_WHAT YOU HAVE TO DO:_ Repeat every entry word for word; omit all pictures.

_DATA TO USE:_
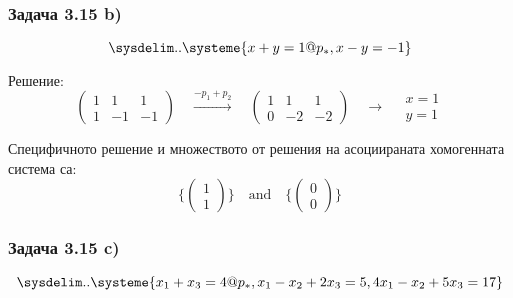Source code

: \documentclass{subfiles}
\begin{document}
\subsubsection{Задача 3.15 b)}

\begin{equation*}
    \sysdelim..\systeme{
        x + y = 1@p_{*},
        x - y = -1
    }
\end{equation*}

\noindent Решение:
\begin{equation*}
    \left(
        \begin{array}{ cc|c }
            1 & 1 & 1 \\
            1 & -1 & -1
        \end{array}
    \right)
    \quad
    \overset{-p_{1}+p_{2}}{\longrightarrow}
    \quad
    \left(
        \begin{array}{ cc|c }
            1 & 1 & 1 \\
            0 & -2 & -2
        \end{array}
    \right)
    \quad
    \longrightarrow
    \quad
    \begin{array}{ c }
        x = 1 \\
        y = 1
    \end{array}
\end{equation*}

\noindent Специфичното решение и множеството от решения на асоциираната хомогенната система са:
\begin{equation*}
    \{
        \left(\begin{array}{ c } 1 \\ 1 \end{array}\right)
    \}
    \quad
    \text{and}
    \quad
    \{
        \left(\begin{array}{ c } 0 \\ 0 \end{array}\right)
    \}
\end{equation*}

\subsubsection{Задача 3.15 c)}

\begin{equation*}
    \sysdelim..\systeme{
        x_{1} + x_{3} = 4@p_{*},
        x_{1} - x_{2} + 2x_{3} = 5,
        4x_{1} - x_{2} + 5x_{3} = 17
    }
\end{equation*}
\end{document}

_RESPONSE:_
Source code

: \documentclass{subfiles}
\begin{document}
\subsubsection{Задача 3.15 b)}

\begin{equation*}
    \sysdelim..\systeme{
        x + y = 1@p_{*},
        x - y = -1
    }
\end{equation*}

\noindent Решение:
\begin{equation*}
    \left(
        \begin{array}{ cc|c }
            1 & 1 & 1 \\
            1 & -1 & -1
        \end{array}
    \right)
    \quad
    \overset{-p_{1}+p_{2}}{\longrightarrow}
    \quad
    \left(
        \begin{array}{ cc|c }
            1 & 1 & 1 \\
            0 & -2 & -2
        \end{array}
    \right)
    \quad
    \longrightarrow
    \quad
    \begin{array}{ c }
        x = 1 \\
        y = 1
    \end{array}
\end{equation*}

\noindent Специфичното решение и множеството от решения на асоциираната хомогенната система са:
\begin{equation*}
    \{
        \left(\begin{array}{ c } 1 \\ 1 \end{array}\right)
    \}
    \quad
    \text{and}
    \quad
    \{
        \left(\begin{array}{ c } 0 \\ 0 \end{array}\right)
    \}
\end{equation*}

\subsubsection{Задача 3.15 c)}

\begin{equation*}
    \sysdelim..\systeme{
        x_{1} + x_{3} = 4@p_{*},
        x_{1} - x_{2} + 2x_{3} = 5,
        4x_{1} - x_{2} + 5x_{3} = 17
    }
\end{equation*}
\end{document}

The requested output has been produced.